REQUIREMENT:
Copy out the entries that follow exactly, leaving out the pictures.

:::

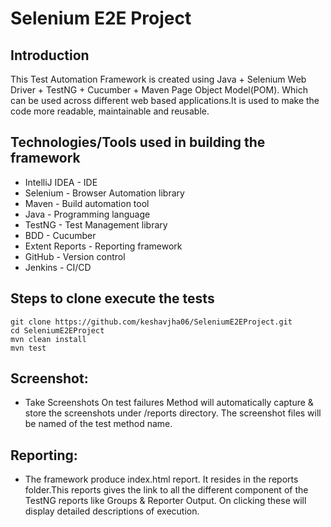 # Selenium E2E Project

## Introduction
This Test Automation Framework is created using Java + Selenium Web Driver + TestNG + Cucumber + Maven Page Object Model(POM). 
Which can be used across different web based applications.It is used to make the code more readable, maintainable and reusable.

## Technologies/Tools used in building the framework
- IntelliJ IDEA - IDE
- Selenium - Browser Automation library
- Maven - Build automation tool
- Java - Programming language
- TestNG - Test Management library
- BDD - Cucumber
- Extent Reports - Reporting framework
- GitHub - Version control
- Jenkins - CI/CD

## Steps to clone execute the tests
`git clone https://github.com/keshavjha06/SeleniumE2EProject.git`<br/>
 `cd SeleniumE2EProject`<br/>
 `mvn clean install`<br/>
 `mvn test`

## Screenshot:
- Take Screenshots On test failures Method will automatically capture & store the screenshots under /reports directory. 
  The screenshot files will be named of the test method name.

## Reporting:
- The framework produce index.html report. It resides in the reports folder.This reports gives the link to all the different component of the TestNG reports like Groups & Reporter Output. On clicking these will display detailed descriptions of execution.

:::

SOLUTION FOR THIS EXERCISE:
 # Selenium E2E Project

## Introduction
This Test Automation Framework is created using Java + Selenium Web Driver + TestNG + Cucumber + Maven Page Object Model(POM). 
Which can be used across different web based applications.It is used to make the code more readable, maintainable and reusable.

## Technologies/Tools used in building the framework
- IntelliJ IDEA - IDE
- Selenium - Browser Automation library
- Maven - Build automation tool
- Java - Programming language
- TestNG - Test Management library
- BDD - Cucumber
- Extent Reports - Reporting framework
- GitHub - Version control
- Jenkins - CI/CD

## Steps to clone execute the tests
`git clone https://github.com/keshavjha06/SeleniumE2EProject.git`<br/>
 `cd SeleniumE2EProject`<br/>
 `mvn clean install`<br/>
 `mvn test`

## Screenshot:
- Take Screenshots On test failures Method will automatically capture & store the screenshots under /reports directory. 
  The screenshot files will be named of the test method name.

## Reporting:
- The framework produce index.html report. It resides in the reports folder.This reports gives the link to all the different component of the TestNG reports like Groups & Reporter Output. On clicking these will display detailed descriptions of execution.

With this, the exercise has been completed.